=== SUPPLIED DATA ===
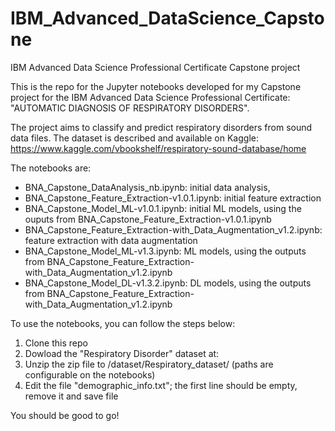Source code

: # IBM_Advanced_DataScience_Capstone
IBM Advanced Data Science Professional Certificate Capstone project

This is the repo for the Jupyter notebooks developed for my Capstone project for the IBM Advanced Data Science Professional Certificate: "AUTOMATIC DIAGNOSIS OF RESPIRATORY DISORDERS".

The project aims to classify and predict respiratory disorders from sound data files.
The dataset is described and available on Kaggle: https://www.kaggle.com/vbookshelf/respiratory-sound-database/home 

The notebooks are:
- BNA_Capstone_DataAnalysis_nb.ipynb: initial data analysis,
- BNA_Capstone_Feature_Extraction-v1.0.1.ipynb: initial feature extraction
- BNA_Capstone_Model_ML-v1.0.1.ipynb: initial ML models, using the ouputs from BNA_Capstone_Feature_Extraction-v1.0.1.ipynb
- BNA_Capstone_Feature_Extraction-with_Data_Augmentation_v1.2.ipynb: feature extraction with data augmentation
- BNA_Capstone_Model_ML-v1.3.ipynb: ML models, using the outputs from BNA_Capstone_Feature_Extraction-with_Data_Augmentation_v1.2.ipynb
- BNA_Capstone_Model_DL-v1.3.2.ipynb: DL models, using the outputs from BNA_Capstone_Feature_Extraction-with_Data_Augmentation_v1.2.ipynb

To use the notebooks, you can follow the steps below:
1. Clone this repo
2. Dowload the "Respiratory Disorder" dataset at:
3. Unzip the zip file to <repo>/dataset/Respiratory_dataset/ (paths are configurable on the notebooks)
4. Edit the file "demographic_info.txt"; the first line should be empty, remove it and save file

You should be good to go!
===
> EXERCISE INSTRUCTIONS: Could you set down the records above word for word, without any of the pictures?

> SOLVED EXERCISE:
Source code

: # IBM_Advanced_DataScience_Capstone
IBM Advanced Data Science Professional Certificate Capstone project

This is the repo for the Jupyter notebooks developed for my Capstone project for the IBM Advanced Data Science Professional Certificate: "AUTOMATIC DIAGNOSIS OF RESPIRATORY DISORDERS".

The project aims to classify and predict respiratory disorders from sound data files.
The dataset is described and available on Kaggle: https://www.kaggle.com/vbookshelf/respiratory-sound-database/home 

The notebooks are:
- BNA_Capstone_DataAnalysis_nb.ipynb: initial data analysis,
- BNA_Capstone_Feature_Extraction-v1.0.1.ipynb: initial feature extraction
- BNA_Capstone_Model_ML-v1.0.1.ipynb: initial ML models, using the ouputs from BNA_Capstone_Feature_Extraction-v1.0.1.ipynb
- BNA_Capstone_Feature_Extraction-with_Data_Augmentation_v1.2.ipynb: feature extraction with data augmentation
- BNA_Capstone_Model_ML-v1.3.ipynb: ML models, using the outputs from BNA_Capstone_Feature_Extraction-with_Data_Augmentation_v1.2.ipynb
- BNA_Capstone_Model_DL-v1.3.2.ipynb: DL models, using the outputs from BNA_Capstone_Feature_Extraction-with_Data_Augmentation_v1.2.ipynb

To use the notebooks, you can follow the steps below:
1. Clone this repo
2. Dowload the "Respiratory Disorder" dataset at:
3. Unzip the zip file to <repo>/dataset/Respiratory_dataset/ (paths are configurable on the notebooks)
4. Edit the file "demographic_info.txt"; the first line should be empty, remove it and save file

You should be good to go!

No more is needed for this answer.